Odi i rumori della masticazione? La psicologia spiega cosa dicono di te

Quando i suoni quotidiani diventano insopportabili

Se il rumore di qualcuno che mastica, sorbe o respira rumorosamente ti fa andare su tutte le furie, non significa affatto che tu sia ipersensibile. La psicologia descrive con crescente precisione un fenomeno per cui suoni ordinari — come il clic di una penna o il rumore del cibo — scatenano un’ondata travolgente di emozioni intense.

Questo problema ha un nome preciso, una sua dinamica specifica e — cosa sorprendente — risulta spesso legato a tratti della personalità che possono persino rappresentare un vantaggio. In molte persone, infatti, l’elevata sensibilità ai suoni va di pari passo con empatia, intuizione e una straordinaria capacità di cogliere dettagli sottili nelle relazioni interpersonali.

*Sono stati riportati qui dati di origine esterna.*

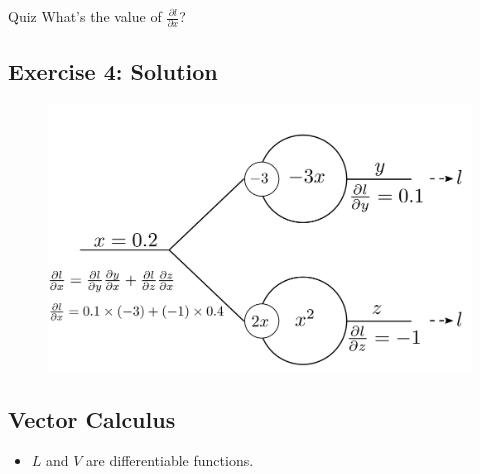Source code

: \documentclass{book}
\begin{document}
\begin{block}{Quiz}
What's the value of $\frac{\partial l}{\partial x}$?
\end{block}

\subsection{Exercise 4: Solution}

\begin{figure}[h]
    \centering
    \includegraphics[width=\textwidth]{bp_split_sol.png}
\end{figure}

\subsection{Vector Calculus}

\begin{itemize}
\item $L$ and $V$ are differentiable functions.
\end{itemize}
\end{document}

Gli esperti studiano da tempo il motivo per cui alcune persone reagiscono in modo così intenso a suoni del tutto comuni. Le ricerche dei neuropsicologi dimostrano che si tratta di una vera e propria differenza neurologica nel modo in cui il cervello elabora certi stimoli. Questo fenomeno riguarda milioni di persone in tutto il mondo e comprenderlo può migliorare significativamente la loro qualità di vita.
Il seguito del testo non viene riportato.